--- RECORDS TO PROCESS ---

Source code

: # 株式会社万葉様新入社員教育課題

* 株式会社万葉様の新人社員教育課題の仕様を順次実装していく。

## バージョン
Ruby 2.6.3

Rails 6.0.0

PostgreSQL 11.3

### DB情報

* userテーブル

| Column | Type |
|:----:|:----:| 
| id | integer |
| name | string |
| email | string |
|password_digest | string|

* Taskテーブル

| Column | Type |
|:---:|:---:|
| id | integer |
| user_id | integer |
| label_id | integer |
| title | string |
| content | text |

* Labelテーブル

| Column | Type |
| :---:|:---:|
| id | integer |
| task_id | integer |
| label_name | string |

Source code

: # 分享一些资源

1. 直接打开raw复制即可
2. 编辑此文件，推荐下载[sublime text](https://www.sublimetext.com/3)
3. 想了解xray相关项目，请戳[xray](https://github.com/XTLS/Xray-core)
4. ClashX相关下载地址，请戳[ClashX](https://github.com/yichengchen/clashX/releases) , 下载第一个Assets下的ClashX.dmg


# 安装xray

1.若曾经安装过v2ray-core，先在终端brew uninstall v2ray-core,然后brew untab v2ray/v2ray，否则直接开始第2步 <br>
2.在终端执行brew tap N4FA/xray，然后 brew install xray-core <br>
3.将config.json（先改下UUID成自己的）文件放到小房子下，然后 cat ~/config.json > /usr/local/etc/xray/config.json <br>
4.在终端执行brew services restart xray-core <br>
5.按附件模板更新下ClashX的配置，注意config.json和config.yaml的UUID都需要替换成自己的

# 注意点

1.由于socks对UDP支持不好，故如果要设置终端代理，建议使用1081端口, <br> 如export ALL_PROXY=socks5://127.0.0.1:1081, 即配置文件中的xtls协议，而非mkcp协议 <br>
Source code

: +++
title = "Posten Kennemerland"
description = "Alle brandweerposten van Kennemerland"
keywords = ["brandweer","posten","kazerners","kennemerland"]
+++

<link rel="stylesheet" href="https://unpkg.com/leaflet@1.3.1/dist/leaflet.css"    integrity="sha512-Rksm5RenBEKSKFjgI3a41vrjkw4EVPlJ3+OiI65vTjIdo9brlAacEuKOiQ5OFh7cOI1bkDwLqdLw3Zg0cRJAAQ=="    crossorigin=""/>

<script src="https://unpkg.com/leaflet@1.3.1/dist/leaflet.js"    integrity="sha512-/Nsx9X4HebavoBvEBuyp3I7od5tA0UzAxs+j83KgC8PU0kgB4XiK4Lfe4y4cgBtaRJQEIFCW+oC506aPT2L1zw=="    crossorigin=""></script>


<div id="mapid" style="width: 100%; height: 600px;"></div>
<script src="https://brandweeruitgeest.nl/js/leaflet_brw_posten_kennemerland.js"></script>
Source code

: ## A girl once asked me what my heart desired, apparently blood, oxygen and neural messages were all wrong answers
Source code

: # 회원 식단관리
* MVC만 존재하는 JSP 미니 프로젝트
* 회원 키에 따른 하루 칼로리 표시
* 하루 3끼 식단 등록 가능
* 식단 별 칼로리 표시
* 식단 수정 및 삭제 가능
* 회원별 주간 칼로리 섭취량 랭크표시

---

■ **TRY IT**:
Retype all of the entries precisely as they are.

■ **RESPONSE AREA**:
Source code

: # 株式会社万葉様新入社員教育課題

* 株式会社万葉様の新人社員教育課題の仕様を順次実装していく。

## バージョン
Ruby 2.6.3

Rails 6.0.0

PostgreSQL 11.3

### DB情報

* userテーブル

| Column | Type |
|:----:|:----:| 
| id | integer |
| name | string |
| email | string |
|password_digest | string|

* Taskテーブル

| Column | Type |
|:---:|:---:|
| id | integer |
| user_id | integer |
| label_id | integer |
| title | string |
| content | text |

* Labelテーブル

| Column | Type |
| :---:|:---:|
| id | integer |
| task_id | integer |
| label_name | string |

Source code

: # 分享一些资源

1. 直接打开raw复制即可
2. 编辑此文件，推荐下载[sublime text](https://www.sublimetext.com/3)
3. 想了解xray相关项目，请戳[xray](https://github.com/XTLS/Xray-core)
4. ClashX相关下载地址，请戳[ClashX](https://github.com/yichengchen/clashX/releases) , 下载第一个Assets下的ClashX.dmg


# 安装xray

1.若曾经安装过v2ray-core，先在终端brew uninstall v2ray-core,然后brew untab v2ray/v2ray，否则直接开始第2步 <br>
2.在终端执行brew tap N4FA/xray，然后 brew install xray-core <br>
3.将config.json（先改下UUID成自己的）文件放到小房子下，然后 cat ~/config.json > /usr/local/etc/xray/config.json <br>
4.在终端执行brew services restart xray-core <br>
5.按附件模板更新下ClashX的配置，注意config.json和config.yaml的UUID都需要替换成自己的

# 注意点

1.由于socks对UDP支持不好，故如果要设置终端代理，建议使用1081端口, <br> 如export ALL_PROXY=socks5://127.0.0.1:1081, 即配置文件中的xtls协议，而非mkcp协议 <br>
Source code

: +++
title = "Posten Kennemerland"
description = "Alle brandweerposten van Kennemerland"
keywords = ["brandweer","posten","kazerners","kennemerland"]
+++

<link rel="stylesheet" href="https://unpkg.com/leaflet@1.3.1/dist/leaflet.css"    integrity="sha512-Rksm5RenBEKSKFjgI3a41vrjkw4EVPlJ3+OiI65vTjIdo9brlAacEuKOiQ5OFh7cOI1bkDwLqdLw3Zg0cRJAAQ=="    crossorigin=""/>

<script src="https://unpkg.com/leaflet@1.3.1/dist/leaflet.js"    integrity="sha512-/Nsx9X4HebavoBvEBuyp3I7od5tA0UzAxs+j83KgC8PU0kgB4XiK4Lfe4y4cgBtaRJQEIFCW+oC506aPT2L1zw=="    crossorigin=""></script>


<div id="mapid" style="width: 100%; height: 600px;"></div>
<script src="https://brandweeruitgeest.nl/js/leaflet_brw_posten_kennemerland.js"></script>
Source code

: ## A girl once asked me what my heart desired, apparently blood, oxygen and neural messages were all wrong answers
Source code

: # 회원 식단관리
* MVC만 존재하는 JSP 미니 프로젝트
* 회원 키에 따른 하루 칼로리 표시
* 하루 3끼 식단 등록 가능
* 식단 별 칼로리 표시
* 식단 수정 및 삭제 가능
* 회원별 주간 칼로리 섭취량 랭크표시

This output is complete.